[EXERCISE INSTRUCTIONS] Pick out each line below containing "True".

[ENTRIES SHOWN]

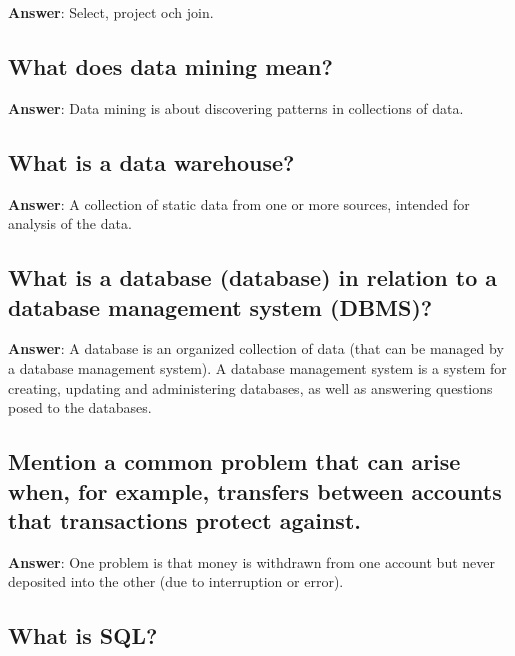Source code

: \documentclass[a4paper,11pt,oneside]{article}
\begin{document}
\begin{sloppypar}
\label{q:279:sa:en:True}

\textbf{Answer}: Select, project och join.



\subsection{What does data mining mean?}

\label{q:280:sa:en:True}

\textbf{Answer}: Data mining is about discovering patterns in collections of data.



\subsection{What is a data warehouse?}

\label{q:281:sa:en:True}

\textbf{Answer}: A collection of static data from one or more sources, intended for analysis of the data.



\subsection{What is a database (database) in relation to a database management system (DBMS)?}

\label{q:282:sa:en:True}

\textbf{Answer}: A database is an organized collection of data (that can be managed by a database management system). A database management system is a system for creating, updating and administering databases, as well as answering questions posed to the databases.



\subsection{Mention a common problem that can arise when, for example, transfers between accounts that transactions protect against.}

\label{q:283:sa:en:True}

\textbf{Answer}: One problem is that money is withdrawn from one account but never deposited into the other (due to interruption or error).



\subsection{What is SQL?}


\end{sloppypar}
\end{document}

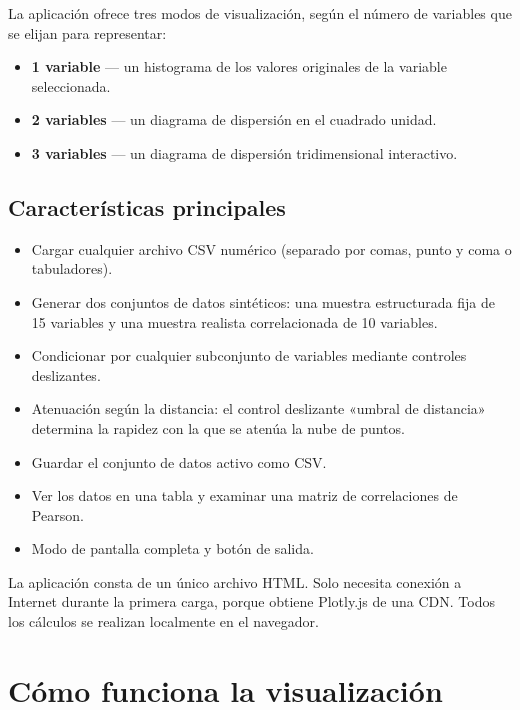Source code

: \documentclass[11pt,a4paper]{article}
\begin{document}
La aplicación ofrece tres modos de visualización, según el número de variables que se elijan para representar:

\begin{itemize}[leftmargin=1.4em]
  \item \textbf{1 variable} --- un histograma de los valores originales de la variable seleccionada.
  \item \textbf{2 variables} --- un diagrama de dispersión en el cuadrado unidad.
  \item \textbf{3 variables} --- un diagrama de dispersión tridimensional interactivo.
\end{itemize}

\subsection{Características principales}

\begin{itemize}[leftmargin=1.4em]
  \item Cargar cualquier archivo CSV numérico (separado por comas, punto y coma o tabuladores).
  \item Generar dos conjuntos de datos sintéticos: una muestra estructurada fija de 15 variables y una muestra realista correlacionada de 10 variables.
  \item Condicionar por cualquier subconjunto de variables mediante controles deslizantes.
  \item Atenuación según la distancia: el control deslizante «umbral de distancia» determina la rapidez con la que se atenúa la nube de puntos.
  \item Guardar el conjunto de datos activo como CSV.
  \item Ver los datos en una tabla y examinar una matriz de correlaciones de Pearson.
  \item Modo de pantalla completa y botón de salida.
\end{itemize}

\begin{notebox}
La aplicación consta de un único archivo HTML. Solo necesita conexión a Internet durante la primera carga, porque obtiene Plotly.js de una CDN. Todos los cálculos se realizan localmente en el navegador.
\end{notebox}

\section{Cómo funciona la visualización}
\end{document}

[FINAL ANSWER]
\label{q:279:sa:en:True}
\label{q:280:sa:en:True}
\label{q:281:sa:en:True}
\label{q:282:sa:en:True}
\label{q:283:sa:en:True}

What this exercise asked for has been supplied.